In their capacity as director and 50 per cent shareholder a hostile spouse may contact suppliers, customers and employees and cause considerable damage. Corporate redress can be a slow and cumbersome method of dealing with situations like this and often the damage is already done. The question to ask is: “If I am giving my spouse a 50 per cent shareholding and they are a director alongside me, how much turmoil could they cause if they chose to do so.”
(2) If both spouses are involved
In this situation, the family business could be set up with a carefully crafted and pre-agreed exit mechanism. Husband and wife teams do not usually have shareholders agreements (SHA) but this is something they could consider. The SHA would include pre-emption provisions on share transfers; cover the situations where compulsory transfers could arise; and include a mechanism by which the shares could be valued.
If there are other shareholders then SHA should provide that the shares of the existing spouse should transfer to the spouse who is remaining in the business, rather than divided amongst all the shareholders. If they were, that would impact on the balance of interests within the company.

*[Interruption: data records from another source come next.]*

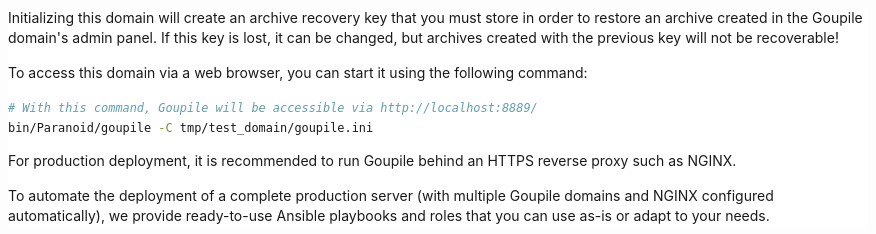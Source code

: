 Initializing this domain will create an archive recovery key that you must store in order to restore an archive created in the Goupile domain's admin panel. If this key is lost, it can be changed, but archives created with the previous key will not be recoverable!

To access this domain via a web browser, you can start it using the following command:

```sh
# With this command, Goupile will be accessible via http://localhost:8889/
bin/Paranoid/goupile -C tmp/test_domain/goupile.ini
```

For production deployment, it is recommended to run Goupile behind an HTTPS reverse proxy such as NGINX.

To automate the deployment of a complete production server (with multiple Goupile domains and NGINX configured automatically), we provide ready-to-use Ansible playbooks and roles that you can use as-is or adapt to your needs.
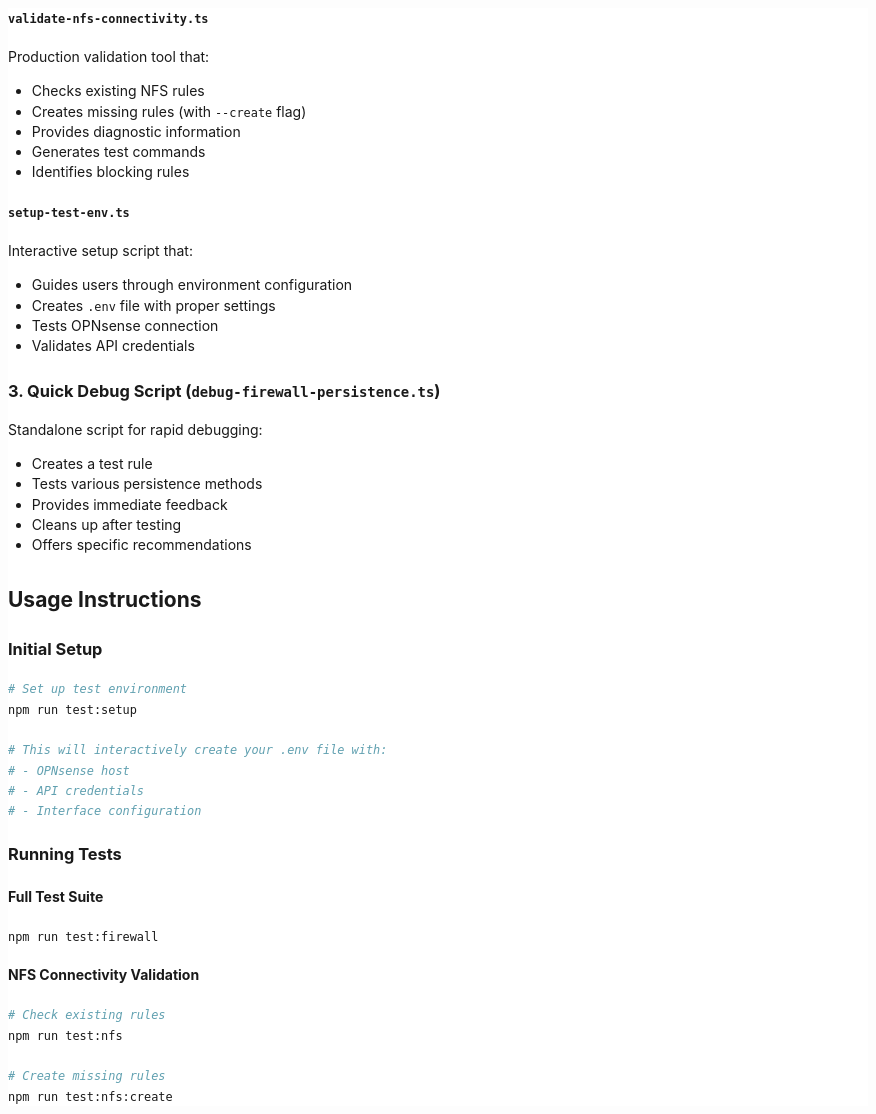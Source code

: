 #### `validate-nfs-connectivity.ts`
Production validation tool that:
- Checks existing NFS rules
- Creates missing rules (with `--create` flag)
- Provides diagnostic information
- Generates test commands
- Identifies blocking rules

#### `setup-test-env.ts`
Interactive setup script that:
- Guides users through environment configuration
- Creates `.env` file with proper settings
- Tests OPNsense connection
- Validates API credentials

### 3. Quick Debug Script (`debug-firewall-persistence.ts`)

Standalone script for rapid debugging:
- Creates a test rule
- Tests various persistence methods
- Provides immediate feedback
- Cleans up after testing
- Offers specific recommendations

## Usage Instructions

### Initial Setup
```bash
# Set up test environment
npm run test:setup

# This will interactively create your .env file with:
# - OPNsense host
# - API credentials
# - Interface configuration
```

### Running Tests

#### Full Test Suite
```bash
npm run test:firewall
```

#### NFS Connectivity Validation
```bash
# Check existing rules
npm run test:nfs

# Create missing rules
npm run test:nfs:create
```
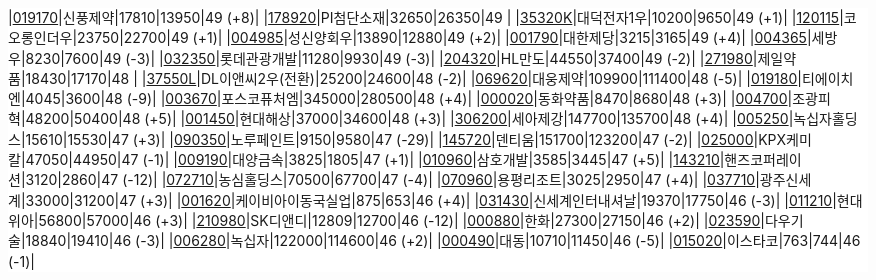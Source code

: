 |[019170](https://finance.daum.net/quotes/A019170)|신풍제약|17810|13950|49 (+8)|
|[178920](https://finance.daum.net/quotes/A178920)|PI첨단소재|32650|26350|49 |
|[35320K](https://finance.daum.net/quotes/A35320K)|대덕전자1우|10200|9650|49 (+1)|
|[120115](https://finance.daum.net/quotes/A120115)|코오롱인더우|23750|22700|49 (+1)|
|[004985](https://finance.daum.net/quotes/A004985)|성신양회우|13890|12880|49 (+2)|
|[001790](https://finance.daum.net/quotes/A001790)|대한제당|3215|3165|49 (+4)|
|[004365](https://finance.daum.net/quotes/A004365)|세방우|8230|7600|49 (-3)|
|[032350](https://finance.daum.net/quotes/A032350)|롯데관광개발|11280|9930|49 (-3)|
|[204320](https://finance.daum.net/quotes/A204320)|HL만도|44550|37400|49 (-2)|
|[271980](https://finance.daum.net/quotes/A271980)|제일약품|18430|17170|48 |
|[37550L](https://finance.daum.net/quotes/A37550L)|DL이앤씨2우(전환)|25200|24600|48 (-2)|
|[069620](https://finance.daum.net/quotes/A069620)|대웅제약|109900|111400|48 (-5)|
|[019180](https://finance.daum.net/quotes/A019180)|티에이치엔|4045|3600|48 (-9)|
|[003670](https://finance.daum.net/quotes/A003670)|포스코퓨처엠|345000|280500|48 (+4)|
|[000020](https://finance.daum.net/quotes/A000020)|동화약품|8470|8680|48 (+3)|
|[004700](https://finance.daum.net/quotes/A004700)|조광피혁|48200|50400|48 (+5)|
|[001450](https://finance.daum.net/quotes/A001450)|현대해상|37000|34600|48 (+3)|
|[306200](https://finance.daum.net/quotes/A306200)|세아제강|147700|135700|48 (+4)|
|[005250](https://finance.daum.net/quotes/A005250)|녹십자홀딩스|15610|15530|47 (+3)|
|[090350](https://finance.daum.net/quotes/A090350)|노루페인트|9150|9580|47 (-29)|
|[145720](https://finance.daum.net/quotes/A145720)|덴티움|151700|123200|47 (-2)|
|[025000](https://finance.daum.net/quotes/A025000)|KPX케미칼|47050|44950|47 (-1)|
|[009190](https://finance.daum.net/quotes/A009190)|대양금속|3825|1805|47 (+1)|
|[010960](https://finance.daum.net/quotes/A010960)|삼호개발|3585|3445|47 (+5)|
|[143210](https://finance.daum.net/quotes/A143210)|핸즈코퍼레이션|3120|2860|47 (-12)|
|[072710](https://finance.daum.net/quotes/A072710)|농심홀딩스|70500|67700|47 (-4)|
|[070960](https://finance.daum.net/quotes/A070960)|용평리조트|3025|2950|47 (+4)|
|[037710](https://finance.daum.net/quotes/A037710)|광주신세계|33000|31200|47 (+3)|
|[001620](https://finance.daum.net/quotes/A001620)|케이비아이동국실업|875|653|46 (+4)|
|[031430](https://finance.daum.net/quotes/A031430)|신세계인터내셔날|19370|17750|46 (-3)|
|[011210](https://finance.daum.net/quotes/A011210)|현대위아|56800|57000|46 (+3)|
|[210980](https://finance.daum.net/quotes/A210980)|SK디앤디|12809|12700|46 (-12)|
|[000880](https://finance.daum.net/quotes/A000880)|한화|27300|27150|46 (+2)|
|[023590](https://finance.daum.net/quotes/A023590)|다우기술|18840|19410|46 (-3)|
|[006280](https://finance.daum.net/quotes/A006280)|녹십자|122000|114600|46 (+2)|
|[000490](https://finance.daum.net/quotes/A000490)|대동|10710|11450|46 (-5)|
|[015020](https://finance.daum.net/quotes/A015020)|이스타코|763|744|46 (-1)|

The SHA would have to dovetail with any pre-nuptial agreement. However, a couple with a pre-nuptial agreement rarely have a joint business without carefully considering the documentation needed.
(3) Husband and wife teams operating as a partnership
In such cases it is advisable to have a partnership agreement. Without one, on a breakdown in the relationship, the partnership would be governed by the Partnership Act 1890 and needless to say some of its provisions are outdated. For instance the Act enables either partner to dissolve the partnership without the agreement of the other. The consequences could be ruinous. If you are setting up a partnership with your spouse then have a one drawn up.

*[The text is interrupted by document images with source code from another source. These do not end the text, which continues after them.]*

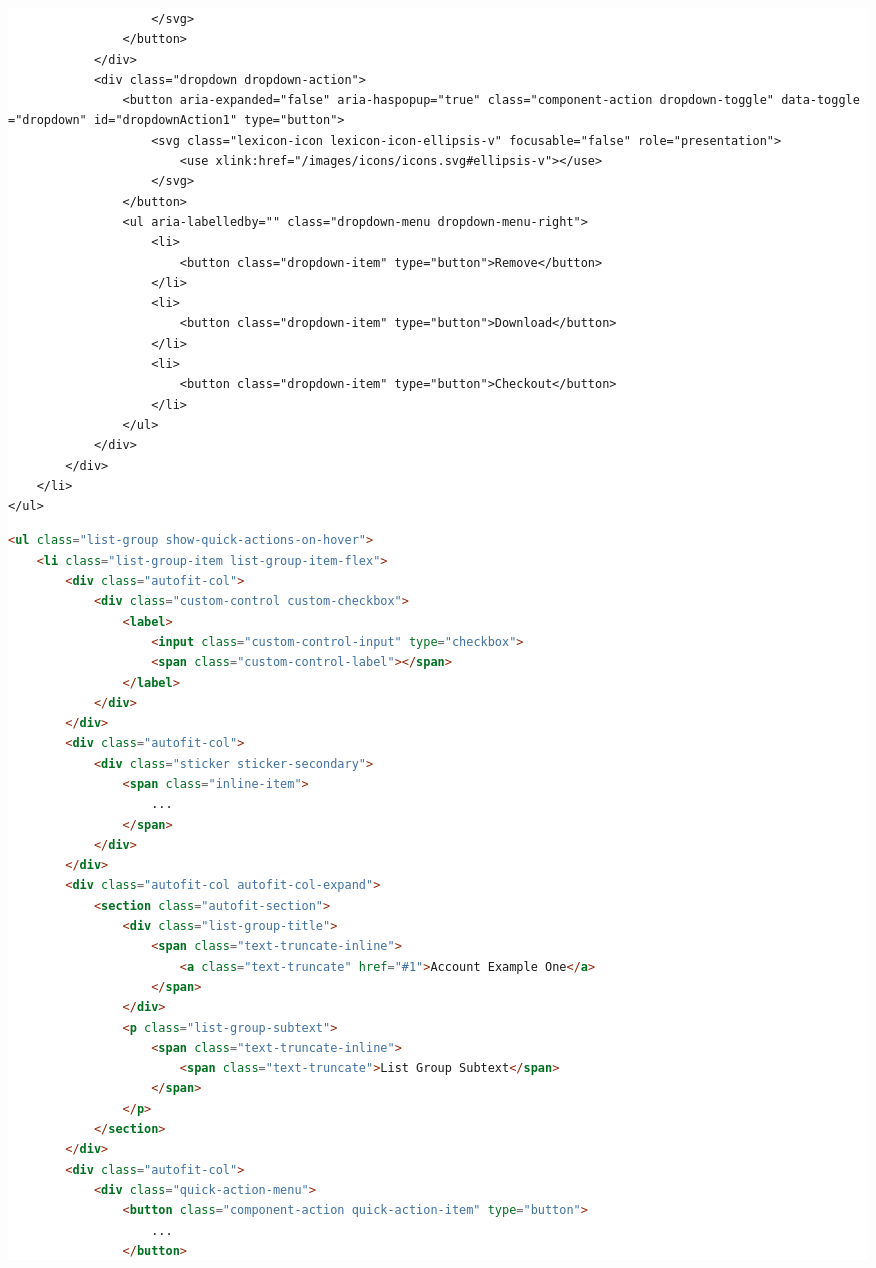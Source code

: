                         </svg>
                    </button>
                </div>
                <div class="dropdown dropdown-action">
                    <button aria-expanded="false" aria-haspopup="true" class="component-action dropdown-toggle" data-toggle="dropdown" id="dropdownAction1" type="button">
                        <svg class="lexicon-icon lexicon-icon-ellipsis-v" focusable="false" role="presentation">
                            <use xlink:href="/images/icons/icons.svg#ellipsis-v"></use>
                        </svg>
                    </button>
                    <ul aria-labelledby="" class="dropdown-menu dropdown-menu-right">
                        <li>
                            <button class="dropdown-item" type="button">Remove</button>
                        </li>
                        <li>
                            <button class="dropdown-item" type="button">Download</button>
                        </li>
                        <li>
                            <button class="dropdown-item" type="button">Checkout</button>
                        </li>
                    </ul>
                </div>
            </div>
        </li>
    </ul>
</div>

```html
<ul class="list-group show-quick-actions-on-hover">
    <li class="list-group-item list-group-item-flex">
        <div class="autofit-col">
            <div class="custom-control custom-checkbox">
                <label>
                    <input class="custom-control-input" type="checkbox">
                    <span class="custom-control-label"></span>
                </label>
            </div>
        </div>
        <div class="autofit-col">
            <div class="sticker sticker-secondary">
                <span class="inline-item">
                    ...
                </span>
            </div>
        </div>
        <div class="autofit-col autofit-col-expand">
            <section class="autofit-section">
                <div class="list-group-title">
                    <span class="text-truncate-inline">
                        <a class="text-truncate" href="#1">Account Example One</a>
                    </span>
                </div>
                <p class="list-group-subtext">
                    <span class="text-truncate-inline">
                        <span class="text-truncate">List Group Subtext</span>
                    </span>
                </p>
            </section>
        </div>
        <div class="autofit-col">
            <div class="quick-action-menu">
                <button class="component-action quick-action-item" type="button">
                    ...
                </button>
```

(4) Changing a partnership into a limited company or a limited liability partnership
As part of the proposal, the question should be asked “what will happen if we split up”. As part of this kind of re-structuring, a property, say commercial premises, might be owned by the company. If there are other family members who are also shareholders, they then have a financial interest in those premises. If a couple are divorcing, and one is seeking the sale of those commercial premises, it will affect not just the other spouse, but also the other shareholders and the business itself. This can lead to very significant problems and related legal costs.
(5) When one or more adult children join the family business
It often involves them being given a shareholding. The couple need to consider what would be the impact of a divorce, if the adult children take sides with one or other parent. They may then have a majority shareholding and associated control within the business.

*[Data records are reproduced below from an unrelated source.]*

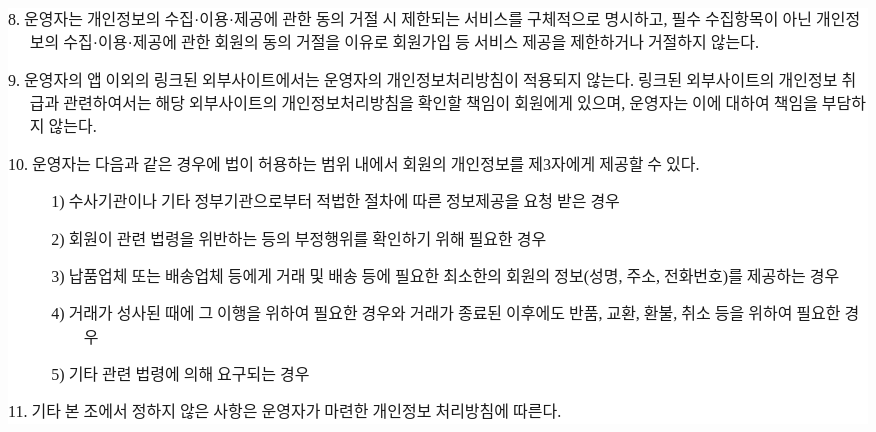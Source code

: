 <p class=a style='margin-left:16.4pt;text-indent:-16.4pt;line-height:146%'><span
style='font-size:12.0pt;line-height:146%;font-family:"휴먼명조",serif'>8. <span
lang=ZH-CN>운영자는 개인정보의 수집</span></span><span style='font-size:12.0pt;line-height:
146%;font-family:"Arial Unicode MS",sans-serif'>·</span><span lang=ZH-CN
style='font-size:12.0pt;line-height:146%;font-family:"휴먼명조",serif'>이용</span><span
style='font-size:12.0pt;line-height:146%;font-family:"Arial Unicode MS",sans-serif'>·</span><span
lang=ZH-CN style='font-size:12.0pt;line-height:146%;font-family:"휴먼명조",serif'>제공에
관한 동의 거절 시 제한되는 서비스를 구체적으로 명시하고</span><span style='font-size:12.0pt;line-height:
146%;font-family:"휴먼명조",serif'>, <span lang=ZH-CN>필수 수집항목이 아닌 개인정보의 수집</span></span><span
style='font-size:12.0pt;line-height:146%;font-family:"Arial Unicode MS",sans-serif'>·</span><span
lang=ZH-CN style='font-size:12.0pt;line-height:146%;font-family:"휴먼명조",serif'>이용</span><span
style='font-size:12.0pt;line-height:146%;font-family:"Arial Unicode MS",sans-serif'>·</span><span
lang=ZH-CN style='font-size:12.0pt;line-height:146%;font-family:"휴먼명조",serif'>제공에
관한 회원의 동의 거절을 이유로 회원가입 등 서비스 제공을 제한하거나 거절하지 않는다</span><span style='font-size:
12.0pt;line-height:146%;font-family:"휴먼명조",serif'>.</span></p>

<p class=a style='margin-left:16.4pt;text-indent:-16.4pt;line-height:146%'><span
style='font-size:12.0pt;line-height:146%;font-family:"휴먼명조",serif'>9. <span
lang=ZH-CN>운영자의 앱 이외의 링크된 외부사이트에서는 운영자의 개인정보처리방침이 적용되지 않는다</span>. <span
lang=ZH-CN>링크된 외부사이트의 개인정보 취급과 관련하여서는 해당 외부사이트의 개인정보처리방침을 확인할 책임이 회원에게 있으며</span>,
<span lang=ZH-CN>운영자는 이에 대하여 책임을 부담하지 않는다</span>.</span></p>

<p class=a style='margin-left:16.4pt;text-indent:-16.4pt;line-height:146%'><span
style='font-size:12.0pt;line-height:146%;font-family:"휴먼명조",serif'>10. <span
lang=ZH-CN>운영자는 다음과 같은 경우에 법이 허용하는 범위 내에서 회원의 개인정보를 제</span>3<span lang=ZH-CN>자에게
제공할 수 있다</span>.</span></p>

<p class=a style='margin-left:56.85pt;text-indent:-56.85pt;line-height:146%'>           <span
style='font-size:12.0pt;line-height:146%;font-family:"휴먼명조",serif'>1) <span
lang=ZH-CN>수사기관이나 기타 정부기관으로부터 적법한 절차에 따른 정보제공을 요청 받은 경우</span></span></p>

<p class=a style='margin-left:56.85pt;text-indent:-56.85pt;line-height:146%'>           <span
style='font-size:12.0pt;line-height:146%;font-family:"휴먼명조",serif'>2) <span
lang=ZH-CN>회원이 관련 법령을 위반하는 등의 부정행위를 확인하기 위해 필요한 경우</span></span></p>

<p class=a style='margin-left:56.85pt;text-indent:-56.85pt;line-height:146%'>           <span
style='font-size:12.0pt;line-height:146%;font-family:"휴먼명조",serif'>3) <span
lang=ZH-CN>납품업체 또는 배송업체 등에게 거래 및 배송 등에 필요한 최소한의 회원의 정보</span>(<span lang=ZH-CN>성명</span>,
<span lang=ZH-CN>주소</span>, <span lang=ZH-CN>전화번호</span>)<span lang=ZH-CN>를 제공하는
경우</span></span></p>

<p class=a style='margin-left:56.85pt;text-indent:-56.85pt;line-height:146%'>           <span
style='font-size:12.0pt;line-height:146%;font-family:"휴먼명조",serif'>4) <span
lang=ZH-CN>거래가 성사된 때에 그 이행을 위하여 필요한 경우와 거래가 종료된 이후에도 반품</span>, <span
lang=ZH-CN>교환</span>, <span lang=ZH-CN>환불</span>, <span lang=ZH-CN>취소 등을 위하여 필요한
경우</span></span></p>

<p class=a style='margin-left:56.85pt;text-indent:-56.85pt;line-height:146%'>           <span
style='font-size:12.0pt;line-height:146%;font-family:"휴먼명조",serif'>5) <span
lang=ZH-CN>기타 관련 법령에 의해 요구되는 경우</span></span></p>

<p class=a style='margin-left:16.4pt;text-indent:-16.4pt;line-height:146%'><span
style='font-size:12.0pt;line-height:146%;font-family:"휴먼명조",serif'>11. <span
lang=ZH-CN>기타 본 조에서 정하지 않은 사항은 운영자가 마련한 개인정보 처리방침에 따른다</span>.</span></p>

(6) If third parties are promised a future interest
This is often done orally or by letter, perhaps saying to an employee that they would have a certain percentage interest if the business is sold. Such letters rarely set out all the details and whether this confers a profit share. If anyone is given an interest, this should be fully documented as it may otherwise create further dispute between a divorcing couple. The arguments and uncertainty might lead to these employees leaving the business and doing irretrievable harm.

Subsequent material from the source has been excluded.